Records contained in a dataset
* * *
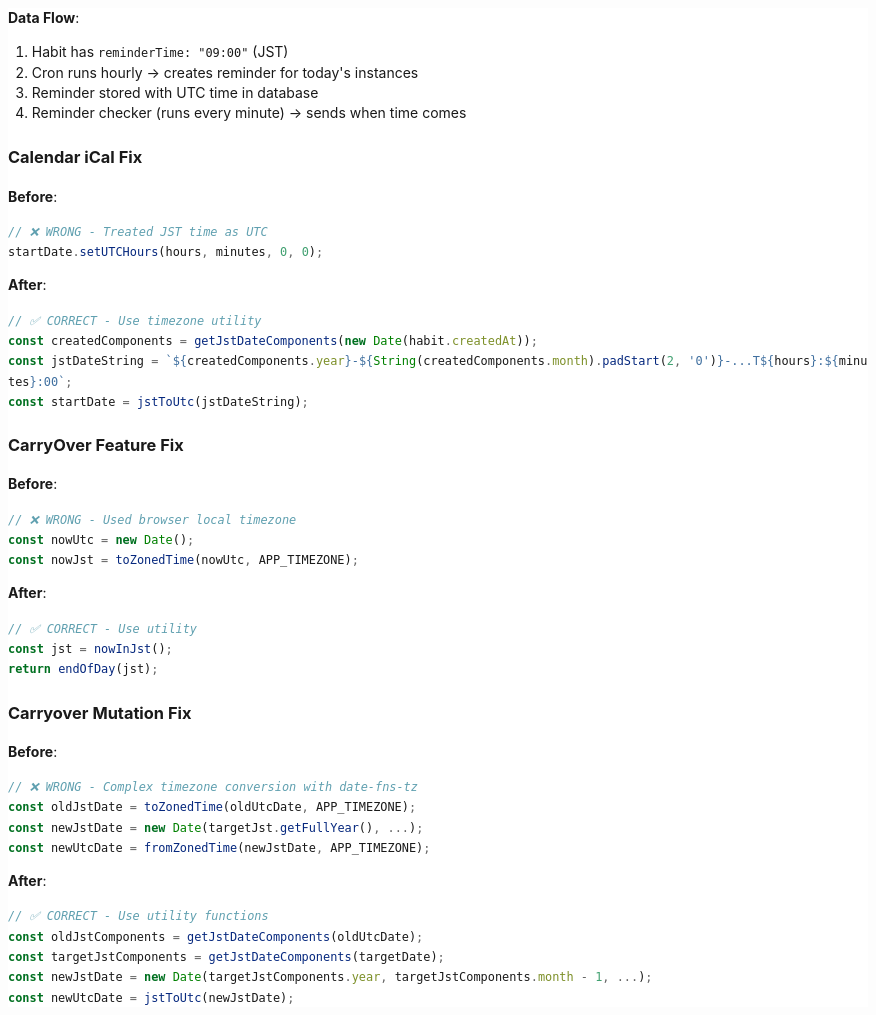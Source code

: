 **Data Flow**:

1. Habit has `reminderTime: "09:00"` (JST)
2. Cron runs hourly → creates reminder for today's instances
3. Reminder stored with UTC time in database
4. Reminder checker (runs every minute) → sends when time comes

### Calendar iCal Fix

**Before**:

```typescript
// ❌ WRONG - Treated JST time as UTC
startDate.setUTCHours(hours, minutes, 0, 0);
```

**After**:

```typescript
// ✅ CORRECT - Use timezone utility
const createdComponents = getJstDateComponents(new Date(habit.createdAt));
const jstDateString = `${createdComponents.year}-${String(createdComponents.month).padStart(2, '0')}-...T${hours}:${minutes}:00`;
const startDate = jstToUtc(jstDateString);
```

### CarryOver Feature Fix

**Before**:

```typescript
// ❌ WRONG - Used browser local timezone
const nowUtc = new Date();
const nowJst = toZonedTime(nowUtc, APP_TIMEZONE);
```

**After**:

```typescript
// ✅ CORRECT - Use utility
const jst = nowInJst();
return endOfDay(jst);
```

### Carryover Mutation Fix

**Before**:

```typescript
// ❌ WRONG - Complex timezone conversion with date-fns-tz
const oldJstDate = toZonedTime(oldUtcDate, APP_TIMEZONE);
const newJstDate = new Date(targetJst.getFullYear(), ...);
const newUtcDate = fromZonedTime(newJstDate, APP_TIMEZONE);
```

**After**:

```typescript
// ✅ CORRECT - Use utility functions
const oldJstComponents = getJstDateComponents(oldUtcDate);
const targetJstComponents = getJstDateComponents(targetDate);
const newJstDate = new Date(targetJstComponents.year, targetJstComponents.month - 1, ...);
const newUtcDate = jstToUtc(newJstDate);
```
* * *
ABOUT THIS TASK: Among the entries above, identify all lines with "WRONG" and copy them.

WORKED SOLUTION:
// ❌ WRONG - Treated JST time as UTC
// ❌ WRONG - Used browser local timezone
// ❌ WRONG - Complex timezone conversion with date-fns-tz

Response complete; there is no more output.